_RECORDED DATA_.
== Segment start ==

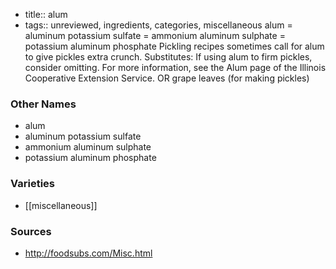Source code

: - title:: alum
- tags:: unreviewed, ingredients, categories, miscellaneous
alum = aluminum potassium sulfate = ammonium aluminum sulphate = potassium aluminum phosphate Pickling recipes sometimes call for alum to give pickles extra crunch. Substitutes: If using alum to firm pickles, consider omitting. For more information, see the Alum page of the Illinois Cooperative Extension Service. OR grape leaves (for making pickles)

### Other Names

* alum
* aluminum potassium sulfate
* ammonium aluminum sulphate
* potassium aluminum phosphate

### Varieties

* [[miscellaneous]]

### Sources
* http://foodsubs.com/Misc.html
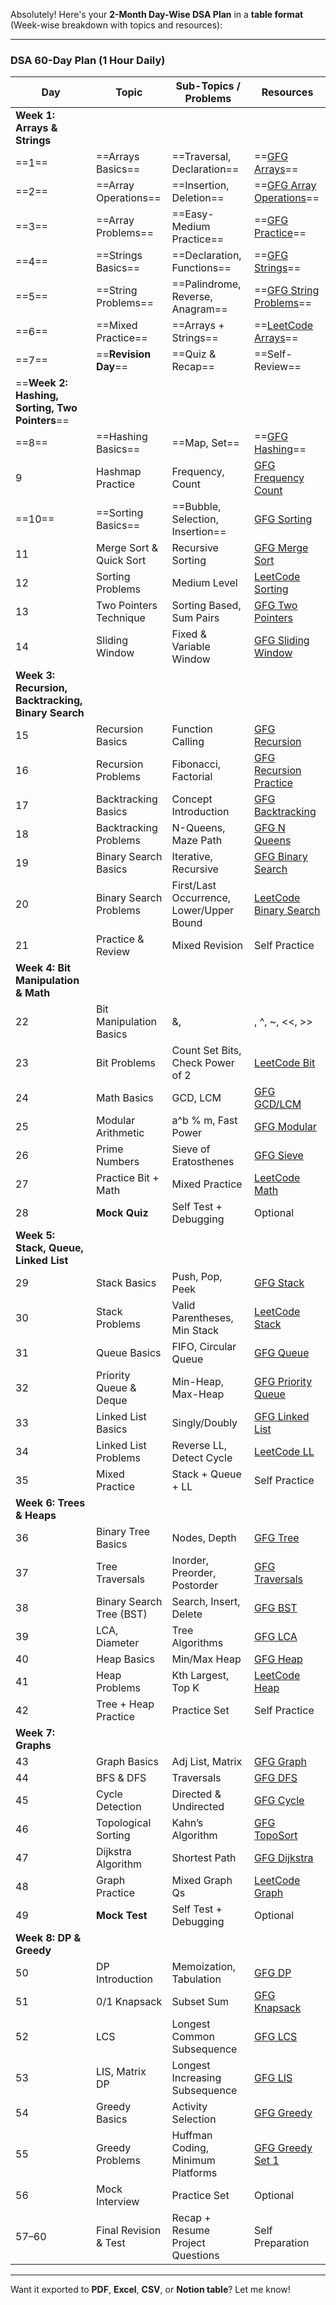 Absolutely! Here's your **2-Month Day-Wise DSA Plan** in a **table format** (Week-wise breakdown with topics and resources):

---

### **DSA 60-Day Plan (1 Hour Daily)**

| **Day**                                            | **Topic**                | **Sub-Topics / Problems**                | **Resources**                                                                                                    |
| -------------------------------------------------- | ------------------------ | ---------------------------------------- | ---------------------------------------------------------------------------------------------------------------- |
| **Week 1: Arrays & Strings**                       |                          |                                          |                                                                                                                  |
| ==1==                                              | ==Arrays Basics==        | ==Traversal, Declaration==               | ==[GFG Arrays](https://www.geeksforgeeks.org/arrays-in-data-structure/)==                                        |
| ==2==                                              | ==Array Operations==     | ==Insertion, Deletion==                  | ==[GFG Array Operations](https://www.geeksforgeeks.org/array-data-structure/)==                                  |
| ==3==                                              | ==Array Problems==       | ==Easy-Medium Practice==                 | ==[GFG Practice](https://practice.geeksforgeeks.org/explore?page=1&topic=Arrays)==                               |
| ==4==                                              | ==Strings Basics==       | ==Declaration, Functions==               | ==[GFG Strings](https://www.geeksforgeeks.org/cpp-strings/)==                                                    |
| ==5==                                              | ==String Problems==      | ==Palindrome, Reverse, Anagram==         | ==[GFG String Problems](https://www.geeksforgeeks.org/string-data-structure/)==                                  |
| ==6==                                              | ==Mixed Practice==       | ==Arrays + Strings==                     | ==[LeetCode Arrays](https://leetcode.com/tag/array/)==                                                           |
| ==7==                                              | ==**Revision Day**==     | ==Quiz & Recap==                         | ==Self-Review==                                                                                                  |
| ==**Week 2: Hashing, Sorting, Two Pointers**==     |                          |                                          |                                                                                                                  |
| ==8==                                              | ==Hashing Basics==       | ==Map, Set==                             | ==[GFG Hashing](https://www.geeksforgeeks.org/hashing-data-structure/)==                                         |
| 9                                                  | Hashmap Practice         | Frequency, Count                         | [GFG Frequency Count](https://www.geeksforgeeks.org/counting-frequencies-of-array-elements/)                     |
| ==10==                                             | ==Sorting Basics==       | ==Bubble, Selection, Insertion==         | [GFG Sorting](https://www.geeksforgeeks.org/sorting-algorithms/)                                                 |
| 11                                                 | Merge Sort & Quick Sort  | Recursive Sorting                        | [GFG Merge Sort](https://www.geeksforgeeks.org/merge-sort/)                                                      |
| 12                                                 | Sorting Problems         | Medium Level                             | [LeetCode Sorting](https://leetcode.com/tag/sorting/)                                                            |
| 13                                                 | Two Pointers Technique   | Sorting Based, Sum Pairs                 | [GFG Two Pointers](https://www.geeksforgeeks.org/two-pointers-technique/)                                        |
| 14                                                 | Sliding Window           | Fixed & Variable Window                  | [GFG Sliding Window](https://www.geeksforgeeks.org/window-sliding-technique/)                                    |
| **Week 3: Recursion, Backtracking, Binary Search** |                          |                                          |                                                                                                                  |
| 15                                                 | Recursion Basics         | Function Calling                         | [GFG Recursion](https://www.geeksforgeeks.org/introduction-to-recursion-data-structure-and-algorithm-tutorials/) |
| 16                                                 | Recursion Problems       | Fibonacci, Factorial                     | [GFG Recursion Practice](https://practice.geeksforgeeks.org/explore?page=1&category%5B%5D=Recursion)             |
| 17                                                 | Backtracking Basics      | Concept Introduction                     | [GFG Backtracking](https://www.geeksforgeeks.org/backtracking-algorithms/)                                       |
| 18                                                 | Backtracking Problems    | N-Queens, Maze Path                      | [GFG N Queens](https://www.geeksforgeeks.org/n-queen-problem-backtracking-3/)                                    |
| 19                                                 | Binary Search Basics     | Iterative, Recursive                     | [GFG Binary Search](https://www.geeksforgeeks.org/binary-search/)                                                |
| 20                                                 | Binary Search Problems   | First/Last Occurrence, Lower/Upper Bound | [LeetCode Binary Search](https://leetcode.com/tag/binary-search/)                                                |
| 21                                                 | Practice & Review        | Mixed Revision                           | Self Practice                                                                                                    |
| **Week 4: Bit Manipulation & Math**                |                          |                                          |                                                                                                                  |
| 22                                                 | Bit Manipulation Basics  | &,                                       | , ^, ~, <<, >>                                                                                                   |
| 23                                                 | Bit Problems             | Count Set Bits, Check Power of 2         | [LeetCode Bit](https://leetcode.com/tag/bit-manipulation/)                                                       |
| 24                                                 | Math Basics              | GCD, LCM                                 | [GFG GCD/LCM](https://www.geeksforgeeks.org/gcd-in-python/)                                                      |
| 25                                                 | Modular Arithmetic       | a^b % m, Fast Power                      | [GFG Modular](https://www.geeksforgeeks.org/modulo-101-python/)                                                  |
| 26                                                 | Prime Numbers            | Sieve of Eratosthenes                    | [GFG Sieve](https://www.geeksforgeeks.org/sieve-of-eratosthenes/)                                                |
| 27                                                 | Practice Bit + Math      | Mixed Practice                           | [LeetCode Math](https://leetcode.com/tag/math/)                                                                  |
| 28                                                 | **Mock Quiz**            | Self Test + Debugging                    | Optional                                                                                                         |
| **Week 5: Stack, Queue, Linked List**              |                          |                                          |                                                                                                                  |
| 29                                                 | Stack Basics             | Push, Pop, Peek                          | [GFG Stack](https://www.geeksforgeeks.org/stack-data-structure/)                                                 |
| 30                                                 | Stack Problems           | Valid Parentheses, Min Stack             | [LeetCode Stack](https://leetcode.com/tag/stack/)                                                                |
| 31                                                 | Queue Basics             | FIFO, Circular Queue                     | [GFG Queue](https://www.geeksforgeeks.org/queue-data-structure/)                                                 |
| 32                                                 | Priority Queue & Deque   | Min-Heap, Max-Heap                       | [GFG Priority Queue](https://www.geeksforgeeks.org/priority-queue-in-cpp-stl/)                                   |
| 33                                                 | Linked List Basics       | Singly/Doubly                            | [GFG Linked List](https://www.geeksforgeeks.org/data-structures/linked-list/)                                    |
| 34                                                 | Linked List Problems     | Reverse LL, Detect Cycle                 | [LeetCode LL](https://leetcode.com/tag/linked-list/)                                                             |
| 35                                                 | Mixed Practice           | Stack + Queue + LL                       | Self Practice                                                                                                    |
| **Week 6: Trees & Heaps**                          |                          |                                          |                                                                                                                  |
| 36                                                 | Binary Tree Basics       | Nodes, Depth                             | [GFG Tree](https://www.geeksforgeeks.org/binary-tree-data-structure/)                                            |
| 37                                                 | Tree Traversals          | Inorder, Preorder, Postorder             | [GFG Traversals](https://www.geeksforgeeks.org/tree-traversals-inorder-preorder-and-postorder/)                  |
| 38                                                 | Binary Search Tree (BST) | Search, Insert, Delete                   | [GFG BST](https://www.geeksforgeeks.org/binary-search-tree-data-structure/)                                      |
| 39                                                 | LCA, Diameter            | Tree Algorithms                          | [GFG LCA](https://www.geeksforgeeks.org/lowest-common-ancestor-binary-tree-set-1/)                               |
| 40                                                 | Heap Basics              | Min/Max Heap                             | [GFG Heap](https://www.geeksforgeeks.org/heap-data-structure/)                                                   |
| 41                                                 | Heap Problems            | Kth Largest, Top K                       | [LeetCode Heap](https://leetcode.com/tag/heap/)                                                                  |
| 42                                                 | Tree + Heap Practice     | Practice Set                             | Self Practice                                                                                                    |
| **Week 7: Graphs**                                 |                          |                                          |                                                                                                                  |
| 43                                                 | Graph Basics             | Adj List, Matrix                         | [GFG Graph](https://www.geeksforgeeks.org/graph-data-structure-and-algorithms/)                                  |
| 44                                                 | BFS & DFS                | Traversals                               | [GFG DFS](https://www.geeksforgeeks.org/depth-first-search-or-dfs-for-a-graph/)                                  |
| 45                                                 | Cycle Detection          | Directed & Undirected                    | [GFG Cycle](https://www.geeksforgeeks.org/detect-cycle-in-a-graph/)                                              |
| 46                                                 | Topological Sorting      | Kahn’s Algorithm                         | [GFG TopoSort](https://www.geeksforgeeks.org/topological-sorting/)                                               |
| 47                                                 | Dijkstra Algorithm       | Shortest Path                            | [GFG Dijkstra](https://www.geeksforgeeks.org/dijkstras-shortest-path-algorithm-greedy-algo-7/)                   |
| 48                                                 | Graph Practice           | Mixed Graph Qs                           | [LeetCode Graph](https://leetcode.com/tag/graph/)                                                                |
| 49                                                 | **Mock Test**            | Self Test + Debugging                    | Optional                                                                                                         |
| **Week 8: DP & Greedy**                            |                          |                                          |                                                                                                                  |
| 50                                                 | DP Introduction          | Memoization, Tabulation                  | [GFG DP](https://www.geeksforgeeks.org/dynamic-programming/)                                                     |
| 51                                                 | 0/1 Knapsack             | Subset Sum                               | [GFG Knapsack](https://www.geeksforgeeks.org/0-1-knapsack-problem-dp-10/)                                        |
| 52                                                 | LCS                      | Longest Common Subsequence               | [GFG LCS](https://www.geeksforgeeks.org/longest-common-subsequence-dp-4/)                                        |
| 53                                                 | LIS, Matrix DP           | Longest Increasing Subsequence           | [GFG LIS](https://www.geeksforgeeks.org/longest-increasing-subsequence-dp-3/)                                    |
| 54                                                 | Greedy Basics            | Activity Selection                       | [GFG Greedy](https://www.geeksforgeeks.org/greedy-algorithms/)                                                   |
| 55                                                 | Greedy Problems          | Huffman Coding, Minimum Platforms        | [GFG Greedy Set 1](https://www.geeksforgeeks.org/greedy-algorithms-set-1-activity-selection-problem/)            |
| 56                                                 | Mock Interview           | Practice Set                             | Optional                                                                                                         |
| 57–60                                              | Final Revision & Test    | Recap + Resume Project Questions         | Self Preparation                                                                                                 |

---

Want it exported to **PDF**, **Excel**, **CSV**, or **Notion table**? Let me know!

== Segment end ==

_TASK OBJECTIVE_.
Give the number of lines in the material above that include the string "Hashing", with no further text.

_TASK RESULT_.
2